# [Provided data]
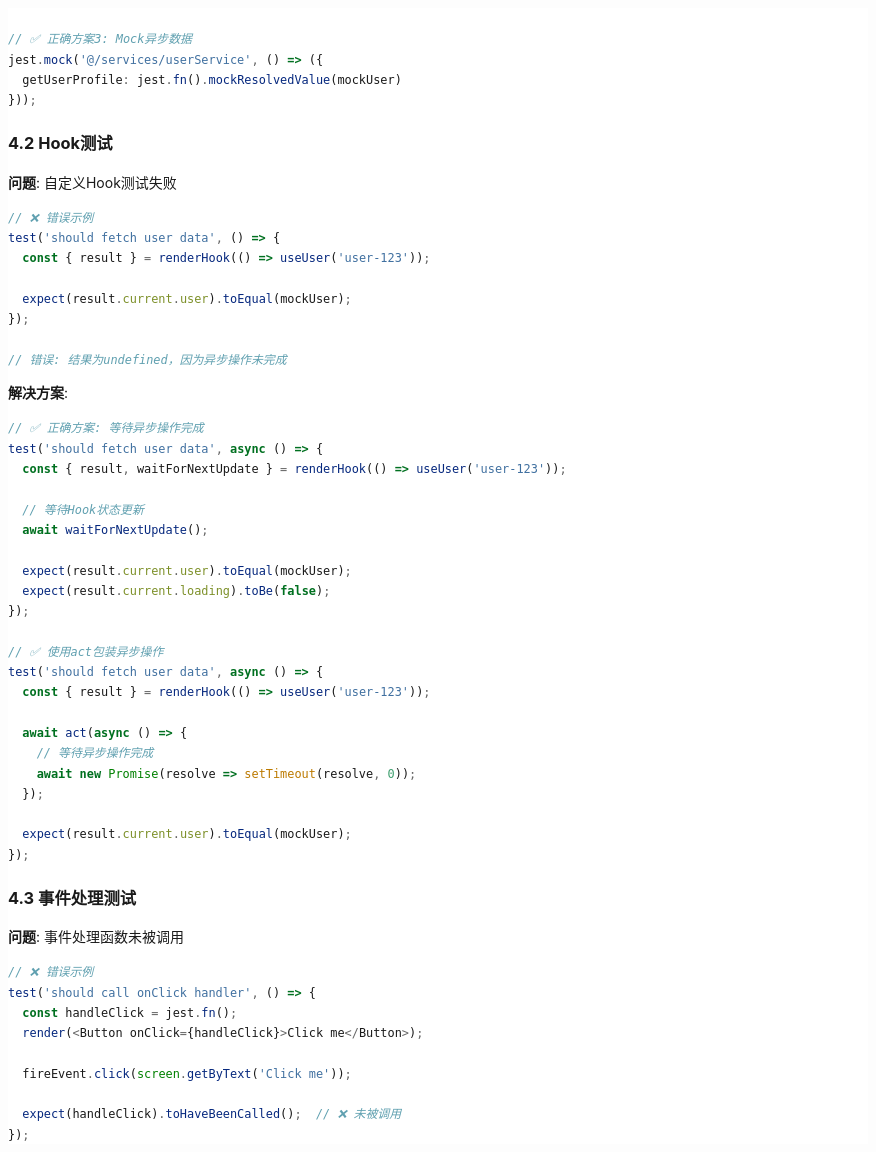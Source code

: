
 ```typescript

// ✅ 正确方案3: Mock异步数据
jest.mock('@/services/userService', () => ({
  getUserProfile: jest.fn().mockResolvedValue(mockUser)
}));
```

### 4.2 Hook测试

**问题**: 自定义Hook测试失败
```typescript
// ❌ 错误示例
test('should fetch user data', () => {
  const { result } = renderHook(() => useUser('user-123'));

  expect(result.current.user).toEqual(mockUser);
});

// 错误: 结果为undefined，因为异步操作未完成
```

**解决方案**:
```typescript
// ✅ 正确方案: 等待异步操作完成
test('should fetch user data', async () => {
  const { result, waitForNextUpdate } = renderHook(() => useUser('user-123'));

  // 等待Hook状态更新
  await waitForNextUpdate();

  expect(result.current.user).toEqual(mockUser);
  expect(result.current.loading).toBe(false);
});

// ✅ 使用act包装异步操作
test('should fetch user data', async () => {
  const { result } = renderHook(() => useUser('user-123'));

  await act(async () => {
    // 等待异步操作完成
    await new Promise(resolve => setTimeout(resolve, 0));
  });

  expect(result.current.user).toEqual(mockUser);
});
```

### 4.3 事件处理测试

**问题**: 事件处理函数未被调用
```typescript
// ❌ 错误示例
test('should call onClick handler', () => {
  const handleClick = jest.fn();
  render(<Button onClick={handleClick}>Click me</Button>);

  fireEvent.click(screen.getByText('Click me'));

  expect(handleClick).toHaveBeenCalled();  // ❌ 未被调用
});
```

# [Problem to solve]
Search the entries above for "await". Show every line that has it.

# [Your solution]
  await waitForNextUpdate();
  await act(async () => {
    await new Promise(resolve => setTimeout(resolve, 0));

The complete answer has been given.